Schools
Mitch Stein: Journey of Justice Ends For Fired Coach
Former water polo coach at Charter Oak High School settled his lawsuit with the district.

Mitch Stein, a fired water polo coach from Charter Oak High School, recently revealed he agreed to settle his lawsuit with the Charter Oak Unified School District in a wrongful termination suit.
The June 2013 settlement awarded Stein $50,000 from the district which, among other provisions, must also implement five years worth of diversity training for district faculty, staff, administrators and walk-on coaches.

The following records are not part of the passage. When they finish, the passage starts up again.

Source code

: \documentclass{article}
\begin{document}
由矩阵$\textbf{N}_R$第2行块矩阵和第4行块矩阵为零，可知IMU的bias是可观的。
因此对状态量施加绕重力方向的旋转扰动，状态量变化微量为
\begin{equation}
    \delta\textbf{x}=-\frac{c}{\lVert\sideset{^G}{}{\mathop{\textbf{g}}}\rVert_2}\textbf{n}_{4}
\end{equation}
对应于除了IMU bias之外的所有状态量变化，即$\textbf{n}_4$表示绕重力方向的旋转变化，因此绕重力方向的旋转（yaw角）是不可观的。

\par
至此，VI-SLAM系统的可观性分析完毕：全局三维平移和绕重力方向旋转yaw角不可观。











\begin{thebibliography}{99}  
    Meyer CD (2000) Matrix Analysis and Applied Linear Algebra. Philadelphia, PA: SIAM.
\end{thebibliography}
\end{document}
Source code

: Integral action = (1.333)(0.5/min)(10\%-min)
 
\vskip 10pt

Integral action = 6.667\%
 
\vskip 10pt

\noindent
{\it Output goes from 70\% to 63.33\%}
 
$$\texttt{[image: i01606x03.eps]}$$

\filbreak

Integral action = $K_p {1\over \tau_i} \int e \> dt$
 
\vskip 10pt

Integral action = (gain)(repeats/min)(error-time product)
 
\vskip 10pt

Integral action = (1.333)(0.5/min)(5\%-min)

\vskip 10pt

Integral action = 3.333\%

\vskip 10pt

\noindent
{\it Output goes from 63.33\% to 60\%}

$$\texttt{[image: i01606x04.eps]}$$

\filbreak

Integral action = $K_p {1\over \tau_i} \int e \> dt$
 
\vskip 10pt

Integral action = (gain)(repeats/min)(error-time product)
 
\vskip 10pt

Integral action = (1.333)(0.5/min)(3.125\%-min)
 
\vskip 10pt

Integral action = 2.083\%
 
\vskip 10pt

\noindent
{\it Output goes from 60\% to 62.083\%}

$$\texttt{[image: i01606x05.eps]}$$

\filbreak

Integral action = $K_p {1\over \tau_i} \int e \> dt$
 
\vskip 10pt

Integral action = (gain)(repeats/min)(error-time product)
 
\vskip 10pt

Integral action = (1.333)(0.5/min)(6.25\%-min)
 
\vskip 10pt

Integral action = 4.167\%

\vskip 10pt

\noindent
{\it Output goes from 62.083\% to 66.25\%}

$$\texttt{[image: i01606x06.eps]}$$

Stein alleged the district fired him in Aug. 2011 because he is gay. Several photos surfaced in an anonymous letter sent to the district by an angry parent. One such photo showed Stein in street clothes posing with drag queens. Another photo showed him holding a corn dog to his mouth.
Stein also alleged the district had created a hostile work environment for gays, lesbians and transgendered students.
After spending two years mired in the lawsuit, countless depositions and putting his private life on public display, Stein is more than happy to put the lawsuit behind him.
"Things have just been … different. It's a lot less stress. I had put on a lot of weight. I was really unhappy," Stein said.
Stein said the lawsuit was never about money. What he wanted more than anything was to get the district to change the way it treats people and to get his coaching job back. Stein also wanted the lawsuit to go to trial to expose what he said are years of bad decision-making on the part of officials.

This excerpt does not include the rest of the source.